*About this task*:
All records below must be reproduced exactly, although any pictures they contain are to be omitted.

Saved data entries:
((
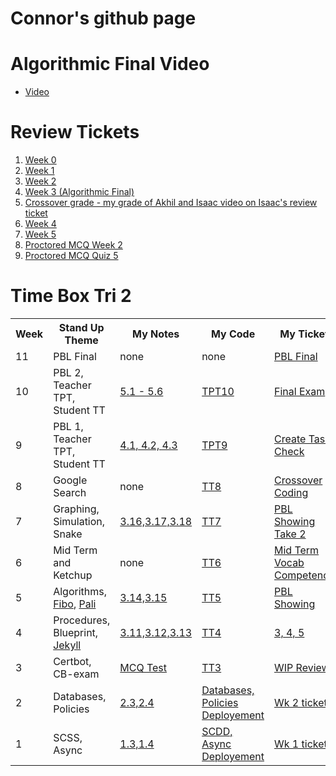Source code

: # Connor's github page

# Algorithmic Final Video
* [Video](https://drive.google.com/file/d/17ZIvsZwt-Yd1i987cuHko_36kMV5gqqc/view?usp=sharing)
# Review Tickets
1. [Week 0](https://github.com/connorw72/connorapcsptri3/issues/1)
2. [Week 1](https://github.com/connorw72/connorapcsptri3/issues/2)
3. [Week 2](https://github.com/connorw72/connorapcsptri3/issues/4)
4. [Week 3 (Algorithmic Final)](https://github.com/connorw72/connorapcsptri3/issues/6)
5. [Crossover grade - my grade of Akhil and Isaac video on Isaac's review ticket](https://github.com/Isaac-Le/Tri3Repo/issues/5)
6. [Week 4](https://github.com/connorw72/connorapcsptri3/issues/8)
7. [Week 5](https://github.com/connorw72/connorapcsptri3/issues/10)
8. [Proctored MCQ Week 2](https://github.com/connorw72/connorapcsptri3/issues/11)
9. [Proctored MCQ Quiz 5](https://github.com/connorw72/connorapcsptri3/issues/13)

# Time Box Tri 2
<table>
   <tr>
    <th>Week</th>
    <th>Stand Up Theme</th>
    <th>My Notes</th>
    <th>My Code</th>
    <th>My Ticket</th>
   </tr>

   <tr>
    <td>11</td>
    <td>PBL Final</td>
    <td>none</td>
    <td>none</td>
    <td><a href="https://poway.instructure.com/courses/112435/assignments/2017407">PBL Final</a></td>
   </tr>
   
   <tr>
    <td>10</td>
    <td>PBL 2, Teacher TPT, Student TT</td>
    <td><a href="https://apclassroom.collegeboard.org/103/home?unit=5">5.1 - 5.6</a></td>
    <td><a href="https://github.com/nighthawkcoders/nighthawk_csp/wiki/Tri-2-TPT-10----Going-Beyond-CB">TPT10</a></td>
    <td><a href="https://poway.instructure.com/courses/112435/assignments/2017406">Final Exam</a></td>
   </tr>
   
   <tr>
    <td>9</td>
    <td>PBL 1, Teacher TPT, Student TT</td>
    <td><a href="https://apclassroom.collegeboard.org/103/home?unit=4">4.1, 4.2, 4.3</a></td>
    <td><a href="https://github.com/nighthawkcoders/nighthawk_csp/wiki/Tri-2-TPT-9---Computing-Systems-and-Networks">TPT9</a></td>
    <td><a href="https://poway.instructure.com/courses/112435/assignments/2017405">Create Task Check</a></td>
   </tr>
   
   <tr>
    <td>8</td>
    <td>Google Search</td>
    <td>none</td>
    <td><a href="https://github.com/nighthawkcoders/nighthawk_csp/wiki/Tri-2:-Tech-Talk-8-Google-Search">TT8</a></td>
    <td><a href="https://poway.instructure.com/courses/112435/assignments/2013668">Crossover Coding</a></td>
   </tr>
   
   <tr>
    <td>7</td>
    <td>Graphing, Simulation, Snake</td>
    <td><a href="https://apclassroom.collegeboard.org/103/home?unit=3">3.16,3.17,3.18</a></td>
    <td><a href="https://github.com/nighthawkcoders/nighthawk_csp/wiki/Tri-2:-TT7-Graphing,-Simulations,-Snake">TT7</a></td>
    <td><a href="https://poway.instructure.com/courses/112435/assignments/1967730">PBL Showing Take 2</a></td>
   </tr>
      
   <tr>
    <td>6</td>
    <td>Mid Term and Ketchup</td>
    <td>none</td>
    <td><a href="https://github.com/nighthawkcoders/nighthawk_csp/wiki/Tri-2:-TT6-Vocab-Competency">TT6</a></td>
    <td><a href="https://poway.instructure.com/courses/112435/assignments/1995361">Mid Term Vocab Competency</a></td>
   </tr>
   <tr>
    <td>5</td>
    <td>Algorithms, <a href="https://csp.nighthawkcodingsociety.com/algorithm/fibonacci/">Fibo</a>, <a href="https://csp.nighthawkcodingsociety.com/algorithm/palindrome/">Pali</a></td>
    <td><a href="https://apclassroom.collegeboard.org/103/home?unit=3">3.14,3.15</a></td>
    <td><a href="https://github.com/nighthawkcoders/nighthawk_csp/wiki/Tri-2:-TT5---Algorithms">TT5</a></td>
    <td><a href="https://poway.instructure.com/courses/112435/assignments/1967730">PBL Showing</a></td>
   </tr>
   <tr>
    <td>4</td>
    <td>Procedures, Blueprint, <a href="https://github.com/nighthawkcoders/nighthawk_csp/wiki/GitHub-Pages-and-Jekyll">Jekyll</a></td>
    <td><a href="https://apclassroom.collegeboard.org/103/home?unit=3">3.11,3.12,3.13</a></td>
    <td><a href="https://github.com/nighthawkcoders/nighthawk_csp/wiki/Tri-2:-TT4-Binary-Search,-Calling-Procedures,-and-Developing-Procedures">TT4</a></td>
    <td><a href="https://poway.instructure.com/courses/112435/assignments/1956804">3, 4, 5</a></td>
  </tr>
  <tr>
    <td>3</td>
    <td>Certbot, CB-exam</td>
    <td><a href="https://apclassroom.collegeboard.org/103/assignments?quizId=4323650&status=assigned">MCQ Test</a></td>
    <td><a href="https://github.com/nighthawkcoders/nighthawk_csp/wiki/Tri-2:-TT3---Deployment---Subdomains-and-Certbot">TT3</a></td>
    <td><a href="https://poway.instructure.com/courses/112435/assignments/1943626">WIP Review</a></td>
  </tr>
  <tr>
    <td>2</td>
    <td>Databases, Policies</td>
    <td><a href="https://connorw72.github.io/connorapcsptri3/testprep">2.3,2.4</a></td>
    <td><a href="https://replit.com/@ConnorWang7/connorapcsptri3">Databases, Policies Deployement</a></td>
    <td><a href="https://github.com/connorw72/connorapcsptri3/issues/4">Wk 2 ticket</a></td>
  </tr>
  <tr>
    <td>1</td>
    <td>SCSS, Async</td>
    <td><a href="https://connorw72.github.io/connorapcsptri3/testprep">1.3,1.4</a></td>
    <td><a href="https://replit.com/@ConnorWang7/connorapcsptri3">SCDD, Async Deployement </a></td>
    <td><a href="https://github.com/connorw72/connorapcsptri3/issues/4">Wk 1 ticket</a></td>
  </tr>
</table>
))
*Solution for this task*:
Source code

: # Connor's github page

# Algorithmic Final Video
* [Video](https://drive.google.com/file/d/17ZIvsZwt-Yd1i987cuHko_36kMV5gqqc/view?usp=sharing)
# Review Tickets
1. [Week 0](https://github.com/connorw72/connorapcsptri3/issues/1)
2. [Week 1](https://github.com/connorw72/connorapcsptri3/issues/2)
3. [Week 2](https://github.com/connorw72/connorapcsptri3/issues/4)
4. [Week 3 (Algorithmic Final)](https://github.com/connorw72/connorapcsptri3/issues/6)
5. [Crossover grade - my grade of Akhil and Isaac video on Isaac's review ticket](https://github.com/Isaac-Le/Tri3Repo/issues/5)
6. [Week 4](https://github.com/connorw72/connorapcsptri3/issues/8)
7. [Week 5](https://github.com/connorw72/connorapcsptri3/issues/10)
8. [Proctored MCQ Week 2](https://github.com/connorw72/connorapcsptri3/issues/11)
9. [Proctored MCQ Quiz 5](https://github.com/connorw72/connorapcsptri3/issues/13)

# Time Box Tri 2
<table>
   <tr>
    <th>Week</th>
    <th>Stand Up Theme</th>
    <th>My Notes</th>
    <th>My Code</th>
    <th>My Ticket</th>
   </tr>

   <tr>
    <td>11</td>
    <td>PBL Final</td>
    <td>none</td>
    <td>none</td>
    <td><a href="https://poway.instructure.com/courses/112435/assignments/2017407">PBL Final</a></td>
   </tr>
   
   <tr>
    <td>10</td>
    <td>PBL 2, Teacher TPT, Student TT</td>
    <td><a href="https://apclassroom.collegeboard.org/103/home?unit=5">5.1 - 5.6</a></td>
    <td><a href="https://github.com/nighthawkcoders/nighthawk_csp/wiki/Tri-2-TPT-10----Going-Beyond-CB">TPT10</a></td>
    <td><a href="https://poway.instructure.com/courses/112435/assignments/2017406">Final Exam</a></td>
   </tr>
   
   <tr>
    <td>9</td>
    <td>PBL 1, Teacher TPT, Student TT</td>
    <td><a href="https://apclassroom.collegeboard.org/103/home?unit=4">4.1, 4.2, 4.3</a></td>
    <td><a href="https://github.com/nighthawkcoders/nighthawk_csp/wiki/Tri-2-TPT-9---Computing-Systems-and-Networks">TPT9</a></td>
    <td><a href="https://poway.instructure.com/courses/112435/assignments/2017405">Create Task Check</a></td>
   </tr>
   
   <tr>
    <td>8</td>
    <td>Google Search</td>
    <td>none</td>
    <td><a href="https://github.com/nighthawkcoders/nighthawk_csp/wiki/Tri-2:-Tech-Talk-8-Google-Search">TT8</a></td>
    <td><a href="https://poway.instructure.com/courses/112435/assignments/2013668">Crossover Coding</a></td>
   </tr>
   
   <tr>
    <td>7</td>
    <td>Graphing, Simulation, Snake</td>
    <td><a href="https://apclassroom.collegeboard.org/103/home?unit=3">3.16,3.17,3.18</a></td>
    <td><a href="https://github.com/nighthawkcoders/nighthawk_csp/wiki/Tri-2:-TT7-Graphing,-Simulations,-Snake">TT7</a></td>
    <td><a href="https://poway.instructure.com/courses/112435/assignments/1967730">PBL Showing Take 2</a></td>
   </tr>
      
   <tr>
    <td>6</td>
    <td>Mid Term and Ketchup</td>
    <td>none</td>
    <td><a href="https://github.com/nighthawkcoders/nighthawk_csp/wiki/Tri-2:-TT6-Vocab-Competency">TT6</a></td>
    <td><a href="https://poway.instructure.com/courses/112435/assignments/1995361">Mid Term Vocab Competency</a></td>
   </tr>
   <tr>
    <td>5</td>
    <td>Algorithms, <a href="https://csp.nighthawkcodingsociety.com/algorithm/fibonacci/">Fibo</a>, <a href="https://csp.nighthawkcodingsociety.com/algorithm/palindrome/">Pali</a></td>
    <td><a href="https://apclassroom.collegeboard.org/103/home?unit=3">3.14,3.15</a></td>
    <td><a href="https://github.com/nighthawkcoders/nighthawk_csp/wiki/Tri-2:-TT5---Algorithms">TT5</a></td>
    <td><a href="https://poway.instructure.com/courses/112435/assignments/1967730">PBL Showing</a></td>
   </tr>
   <tr>
    <td>4</td>
    <td>Procedures, Blueprint, <a href="https://github.com/nighthawkcoders/nighthawk_csp/wiki/GitHub-Pages-and-Jekyll">Jekyll</a></td>
    <td><a href="https://apclassroom.collegeboard.org/103/home?unit=3">3.11,3.12,3.13</a></td>
    <td><a href="https://github.com/nighthawkcoders/nighthawk_csp/wiki/Tri-2:-TT4-Binary-Search,-Calling-Procedures,-and-Developing-Procedures">TT4</a></td>
    <td><a href="https://poway.instructure.com/courses/112435/assignments/1956804">3, 4, 5</a></td>
  </tr>
  <tr>
    <td>3</td>
    <td>Certbot, CB-exam</td>
    <td><a href="https://apclassroom.collegeboard.org/103/assignments?quizId=4323650&status=assigned">MCQ Test</a></td>
    <td><a href="https://github.com/nighthawkcoders/nighthawk_csp/wiki/Tri-2:-TT3---Deployment---Subdomains-and-Certbot">TT3</a></td>
    <td><a href="https://poway.instructure.com/courses/112435/assignments/1943626">WIP Review</a></td>
  </tr>
  <tr>
    <td>2</td>
    <td>Databases, Policies</td>
    <td><a href="https://connorw72.github.io/connorapcsptri3/testprep">2.3,2.4</a></td>
    <td><a href="https://replit.com/@ConnorWang7/connorapcsptri3">Databases, Policies Deployement</a></td>
    <td><a href="https://github.com/connorw72/connorapcsptri3/issues/4">Wk 2 ticket</a></td>
  </tr>
  <tr>
    <td>1</td>
    <td>SCSS, Async</td>
    <td><a href="https://connorw72.github.io/connorapcsptri3/testprep">1.3,1.4</a></td>
    <td><a href="https://replit.com/@ConnorWang7/connorapcsptri3">SCDD, Async Deployement </a></td>
    <td><a href="https://github.com/connorw72/connorapcsptri3/issues/4">Wk 1 ticket</a></td>
  </tr>
</table>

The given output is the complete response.